[SUPPLIED MATERIAL]
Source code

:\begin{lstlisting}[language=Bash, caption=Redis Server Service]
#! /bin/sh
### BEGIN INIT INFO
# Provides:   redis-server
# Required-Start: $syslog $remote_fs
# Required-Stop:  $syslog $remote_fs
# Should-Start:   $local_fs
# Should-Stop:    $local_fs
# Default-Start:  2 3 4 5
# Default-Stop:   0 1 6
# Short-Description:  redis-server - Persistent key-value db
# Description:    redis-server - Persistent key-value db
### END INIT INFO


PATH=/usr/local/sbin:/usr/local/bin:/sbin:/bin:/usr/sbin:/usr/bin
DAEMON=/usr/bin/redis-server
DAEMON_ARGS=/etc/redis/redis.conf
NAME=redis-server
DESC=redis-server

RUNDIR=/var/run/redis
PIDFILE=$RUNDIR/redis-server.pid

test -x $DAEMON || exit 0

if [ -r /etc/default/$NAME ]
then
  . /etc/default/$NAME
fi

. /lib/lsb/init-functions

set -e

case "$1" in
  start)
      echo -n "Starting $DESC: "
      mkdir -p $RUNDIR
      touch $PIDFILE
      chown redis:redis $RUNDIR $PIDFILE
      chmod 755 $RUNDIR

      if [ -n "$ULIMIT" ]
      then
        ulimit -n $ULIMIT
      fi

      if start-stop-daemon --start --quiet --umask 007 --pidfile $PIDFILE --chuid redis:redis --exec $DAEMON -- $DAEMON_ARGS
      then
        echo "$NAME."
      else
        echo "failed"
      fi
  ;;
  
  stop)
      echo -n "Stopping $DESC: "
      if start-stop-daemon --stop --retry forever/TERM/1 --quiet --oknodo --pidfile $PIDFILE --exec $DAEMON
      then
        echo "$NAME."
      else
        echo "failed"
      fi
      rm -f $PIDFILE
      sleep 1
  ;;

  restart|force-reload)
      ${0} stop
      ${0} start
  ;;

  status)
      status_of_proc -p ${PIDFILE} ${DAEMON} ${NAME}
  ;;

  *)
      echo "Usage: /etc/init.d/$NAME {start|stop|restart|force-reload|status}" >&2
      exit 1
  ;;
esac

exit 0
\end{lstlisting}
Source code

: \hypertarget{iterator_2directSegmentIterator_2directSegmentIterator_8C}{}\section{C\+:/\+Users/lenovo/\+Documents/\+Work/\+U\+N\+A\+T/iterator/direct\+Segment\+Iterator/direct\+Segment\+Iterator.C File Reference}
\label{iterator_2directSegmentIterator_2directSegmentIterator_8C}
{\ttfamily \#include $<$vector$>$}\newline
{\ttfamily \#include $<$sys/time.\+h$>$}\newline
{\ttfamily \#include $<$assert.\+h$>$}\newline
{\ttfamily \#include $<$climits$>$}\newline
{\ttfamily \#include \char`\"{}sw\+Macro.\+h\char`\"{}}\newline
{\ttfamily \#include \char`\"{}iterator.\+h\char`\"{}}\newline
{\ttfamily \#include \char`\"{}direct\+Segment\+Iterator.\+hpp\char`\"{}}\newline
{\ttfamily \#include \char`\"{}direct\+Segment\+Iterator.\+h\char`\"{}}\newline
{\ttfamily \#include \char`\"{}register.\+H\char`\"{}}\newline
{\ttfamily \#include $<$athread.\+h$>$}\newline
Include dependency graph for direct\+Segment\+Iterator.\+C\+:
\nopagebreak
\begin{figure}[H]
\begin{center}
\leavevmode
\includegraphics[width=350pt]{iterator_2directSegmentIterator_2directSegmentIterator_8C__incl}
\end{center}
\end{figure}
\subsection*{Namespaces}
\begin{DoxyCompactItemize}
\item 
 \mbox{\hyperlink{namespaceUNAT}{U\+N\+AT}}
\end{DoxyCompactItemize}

[WHAT TO PRODUCE] Could you give the records above again, exactly and in full?

[RESPONSE BOX]
Source code

:\begin{lstlisting}[language=Bash, caption=Redis Server Service]
#! /bin/sh
### BEGIN INIT INFO
# Provides:   redis-server
# Required-Start: $syslog $remote_fs
# Required-Stop:  $syslog $remote_fs
# Should-Start:   $local_fs
# Should-Stop:    $local_fs
# Default-Start:  2 3 4 5
# Default-Stop:   0 1 6
# Short-Description:  redis-server - Persistent key-value db
# Description:    redis-server - Persistent key-value db
### END INIT INFO


PATH=/usr/local/sbin:/usr/local/bin:/sbin:/bin:/usr/sbin:/usr/bin
DAEMON=/usr/bin/redis-server
DAEMON_ARGS=/etc/redis/redis.conf
NAME=redis-server
DESC=redis-server

RUNDIR=/var/run/redis
PIDFILE=$RUNDIR/redis-server.pid

test -x $DAEMON || exit 0

if [ -r /etc/default/$NAME ]
then
  . /etc/default/$NAME
fi

. /lib/lsb/init-functions

set -e

case "$1" in
  start)
      echo -n "Starting $DESC: "
      mkdir -p $RUNDIR
      touch $PIDFILE
      chown redis:redis $RUNDIR $PIDFILE
      chmod 755 $RUNDIR

      if [ -n "$ULIMIT" ]
      then
        ulimit -n $ULIMIT
      fi

      if start-stop-daemon --start --quiet --umask 007 --pidfile $PIDFILE --chuid redis:redis --exec $DAEMON -- $DAEMON_ARGS
      then
        echo "$NAME."
      else
        echo "failed"
      fi
  ;;
  
  stop)
      echo -n "Stopping $DESC: "
      if start-stop-daemon --stop --retry forever/TERM/1 --quiet --oknodo --pidfile $PIDFILE --exec $DAEMON
      then
        echo "$NAME."
      else
        echo "failed"
      fi
      rm -f $PIDFILE
      sleep 1
  ;;

  restart|force-reload)
      ${0} stop
      ${0} start
  ;;

  status)
      status_of_proc -p ${PIDFILE} ${DAEMON} ${NAME}
  ;;

  *)
      echo "Usage: /etc/init.d/$NAME {start|stop|restart|force-reload|status}" >&2
      exit 1
  ;;
esac

exit 0
\end{lstlisting}
Source code

: \hypertarget{iterator_2directSegmentIterator_2directSegmentIterator_8C}{}\section{C\+:/\+Users/lenovo/\+Documents/\+Work/\+U\+N\+A\+T/iterator/direct\+Segment\+Iterator/direct\+Segment\+Iterator.C File Reference}
\label{iterator_2directSegmentIterator_2directSegmentIterator_8C}
{\ttfamily \#include $<$vector$>$}\newline
{\ttfamily \#include $<$sys/time.\+h$>$}\newline
{\ttfamily \#include $<$assert.\+h$>$}\newline
{\ttfamily \#include $<$climits$>$}\newline
{\ttfamily \#include \char`\"{}sw\+Macro.\+h\char`\"{}}\newline
{\ttfamily \#include \char`\"{}iterator.\+h\char`\"{}}\newline
{\ttfamily \#include \char`\"{}direct\+Segment\+Iterator.\+hpp\char`\"{}}\newline
{\ttfamily \#include \char`\"{}direct\+Segment\+Iterator.\+h\char`\"{}}\newline
{\ttfamily \#include \char`\"{}register.\+H\char`\"{}}\newline
{\ttfamily \#include $<$athread.\+h$>$}\newline
Include dependency graph for direct\+Segment\+Iterator.\+C\+:
\nopagebreak
\begin{figure}[H]
\begin{center}
\leavevmode
\includegraphics[width=350pt]{iterator_2directSegmentIterator_2directSegmentIterator_8C__incl}
\end{center}
\end{figure}
\subsection*{Namespaces}
\begin{DoxyCompactItemize}
\item 
 \mbox{\hyperlink{namespaceUNAT}{U\+N\+AT}}
\end{DoxyCompactItemize}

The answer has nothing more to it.